There is one other advantage to electric fans.
That is that they can be attached directly to the cowl and can have tighter tolerances.
You may be able to fine tune your arrangement, though often they are quite good oem.
Lessening the gap improves airflow.
If all else fails, it is one more approach available.
An auxiliary fan can be added just to the trans cooler if needed too.
If you use a pusher fan, be sure it's one that's reversible.
If the noise doesn't bother you, you could put vents in the hood or just pop the hood open.
Be careful of aerodynamics though.
Airflow around the hood is often counterintuitive.
I have naca ducts in my hood which appear to be intakes, but since they aren't sealed, act as vents when stopped.
With any movement. the area become pressurized and they cease to exhaust.
They may actually be reducing radiator airflow somewhat.
Due to the streamlined nose, I have to run a fan at most lower speeds to get enough cooling, as air lifts and flows over the grille.
Ducting air behind the radiator for maximum engine cooling may be a good approach.
Normally front ducting would be important, but beyond making sure there is no interaction between the front and back air, I doubt it makes as much difference at 5 mph as it normally would.
There are a lot of flex fans.
Most are quite shallow.
The deeper ones have a blade perpendicular at rest at the tips.
Use the deepest possible blades with 6 or 7 blades.
The oem quality fans have double reinforcement and very deep pitch and are usa made.
$150 most places for a full size and $80 was the best price I found a few years ago.
There is a big difference in quality on those and since the consequences are so severe with failure, not a place to scrimp.
But the fixed blades flow more and are cheaper.
Just get the most aggressive ones.
The last one I got was about 5 inches deep.
I don't think you'll have any trouble with cooling.
How much weight do you anticipate?
If you don't get a new radiator with larger tanks, you can add capacity by adding a tank to the system.
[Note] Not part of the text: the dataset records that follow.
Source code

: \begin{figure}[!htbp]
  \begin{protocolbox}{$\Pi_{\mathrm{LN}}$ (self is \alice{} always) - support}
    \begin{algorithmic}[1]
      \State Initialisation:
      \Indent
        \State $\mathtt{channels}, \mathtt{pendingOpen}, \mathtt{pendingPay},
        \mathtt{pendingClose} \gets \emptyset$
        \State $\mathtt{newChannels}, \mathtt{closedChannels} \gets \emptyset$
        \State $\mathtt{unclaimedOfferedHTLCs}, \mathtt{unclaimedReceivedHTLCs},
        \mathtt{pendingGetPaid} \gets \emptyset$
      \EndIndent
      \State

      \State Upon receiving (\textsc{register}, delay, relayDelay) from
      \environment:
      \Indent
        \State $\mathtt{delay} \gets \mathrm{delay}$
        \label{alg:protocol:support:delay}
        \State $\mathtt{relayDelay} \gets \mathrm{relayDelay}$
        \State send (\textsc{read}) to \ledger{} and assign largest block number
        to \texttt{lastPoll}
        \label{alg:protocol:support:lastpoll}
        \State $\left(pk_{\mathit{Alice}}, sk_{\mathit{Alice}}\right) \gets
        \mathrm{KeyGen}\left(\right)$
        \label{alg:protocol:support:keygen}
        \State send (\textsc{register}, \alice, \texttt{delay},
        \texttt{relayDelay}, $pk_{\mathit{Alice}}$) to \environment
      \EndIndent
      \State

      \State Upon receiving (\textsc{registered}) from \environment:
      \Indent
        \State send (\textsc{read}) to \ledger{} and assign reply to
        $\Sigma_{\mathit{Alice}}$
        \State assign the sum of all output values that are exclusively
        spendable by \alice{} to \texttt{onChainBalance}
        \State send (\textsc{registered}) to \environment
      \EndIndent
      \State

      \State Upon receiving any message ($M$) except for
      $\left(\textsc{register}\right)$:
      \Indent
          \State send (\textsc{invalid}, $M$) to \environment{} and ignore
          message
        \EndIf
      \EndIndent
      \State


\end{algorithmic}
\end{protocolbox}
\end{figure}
Besides adding capacity, it can be cooling by radiance from the tank.
It's best to add it to the intake part of the engine, inline from the radiator.
This will give you extra cool fluid, especially useful on startup from a stop.
There may be aluminum finned pans for the oil.
I'm sure there are for the trans and rear.
Canton can make larger capacity oil pans, if you think you need that.
An accusump adds capacity without causing overcooling issues and prelubes the engine on startup.
Taking too long to warm up oil, or worse, not ever getting warm enough, is almost as bad as overheating.
Here's a spal electric fan.
http://www.speedwaymotors.com/Spal-Curv ... ,1783.html
No brand listed but this is a high flow fan.
http://www.speedwaymotors.com/Heavy-Dut ... ,1846.html
The better flexfans should have a brace on the blade that goes full length on the blade.
There are normally staggered rivets too.
This one looks the same except for those missing parts of the design.